Following his golden boot win at the 2023 Pacific Games, Orobulu was expected to join Ba of the Fiji Premier League during the winter 2024 transfer window. Another Fijian club, Nadroga F.C. was also reportedly close to signing the player, before Orobulu ultimately declined the deal. Shortly thereafter it was announced in late January 2024 that he had joined domestic side Henderson Eels for the 2024 season.

In 2024 Orobulu’s moved to Fijian team Rewa FC, despite news reports saying he would stay in the Solomon Islands to complete the season in the Telekom S-League. It was announced in November 2025 that Orobulu had signed for PNG Hekari FC for the OFC Professional League inaugural season.

==International career==
In July 2023, while top scorer in the S-League, Orobulu was called up to the Solomon Islands national team for the first time for a training camp. The following October, head coach Felipe Vega-Arango named Orobulu as one of three new players in the senior squad that would take part in the 2023 MSG Prime Minister's Cup in New Caledonia as a preparation for the 2023 Pacific Games. Orobulu made his debut in the opening match of the tournament, an eventual 3–1 victory over Papua New Guinea on 8 October.
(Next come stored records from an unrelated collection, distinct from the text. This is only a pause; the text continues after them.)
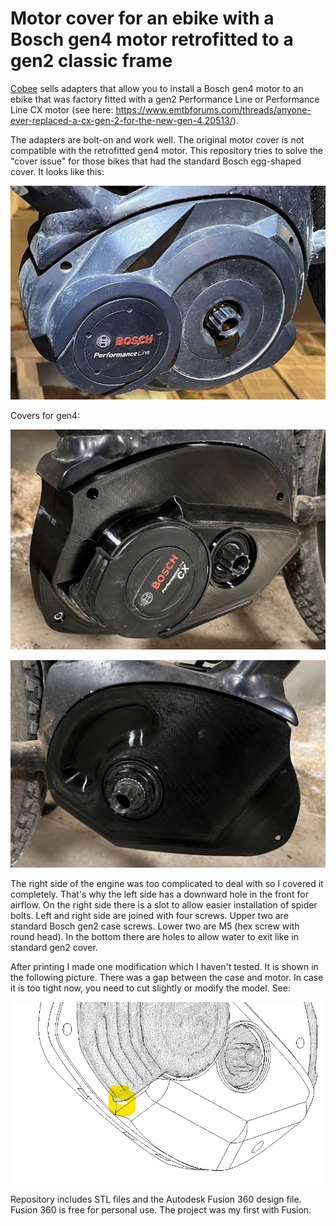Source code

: # Motor cover for an ebike with a Bosch gen4 motor retrofitted to a gen2 classic frame
[Cobee](https://www.emtbforums.com/members/cobee.29868/) sells adapters that allow you to install a Bosch gen4 motor to an ebike that was factory fitted with a gen2 Performance Line or Performance Line CX motor (see here: https://www.emtbforums.com/threads/anyone-ever-replaced-a-cx-gen-2-for-the-new-gen-4.20513/).

The adapters are bolt-on and work well. The original motor cover is not compatible with the retrofitted gen4 motor. This repository tries to solve the "cover issue" for those bikes that had the standard Bosch egg-shaped cover. It looks like this:

![Bosch gen2 standard cover](img/bosch-gen2-standard-cover.jpg?raw=true "Bosch gen2 standard cover")

Covers for gen4:

![Cover gen4 left](img/bosch-gen4-on-gen2-frame-cover-left.jpg?raw=true "Cover gen4 on gen2 frame left")

![Cover gen4 right](img/bosch-gen4-on-gen2-frame-cover-right.jpg?raw=true "Cover gen4 on gen2 frame right")

The right side of the engine was too complicated to deal with so I covered it completely. That's why the left side has a downward hole in the front for airflow. On the right side there is a slot to allow easier installation of spider bolts. Left and right side are joined with four screws. Upper two are standard Bosch gen2 case screws. Lower two are M5 (hex screw with round head). In the bottom there are holes to allow water to exit like in standard gen2 cover.

After printing I made one modification which I haven't tested. It is shown in the following picture. There was a gap between the case and motor. In case it is too tight now, you need to cut slightly or modify the model. See:

![Untested modification](img/Untested-modification.jpg?raw=true "Untested modification")

Repository includes STL files and the Autodesk Fusion 360 design file. Fusion 360 is free for personal use. The project was my first with Fusion.

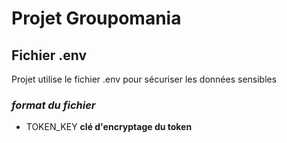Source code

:# Projet Groupomania
## Fichier .env
Projet utilise le fichier .env pour sécuriser les données sensibles
### *format du fichier* 
- TOKEN_KEY **clé d'encryptage du token**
Orobulu was named to the Solomon's squad for the Pacific Games in November 2023. He went on to be the top scorer in the competition with eight goals. His performances included a goal against Samoa, five against American Samoa, and a brace against New Caledonia in the final. Orobulu's two goals in the championship match were not enough as the Solomon Islands drew 2–2 in regulation before falling on penalties.

==Career statistics==
===International===

Appearances and goals by national team and year
| National team | Year | Apps | Goals |
| Solomon Islands | 2023 | 7 | 8 |
| 2024 | 10 | 0 |
| Total |  | 17 | 8 |

Scores and results list Solomon Islands' goal tally first, score column indicates score after each Orobulu goal.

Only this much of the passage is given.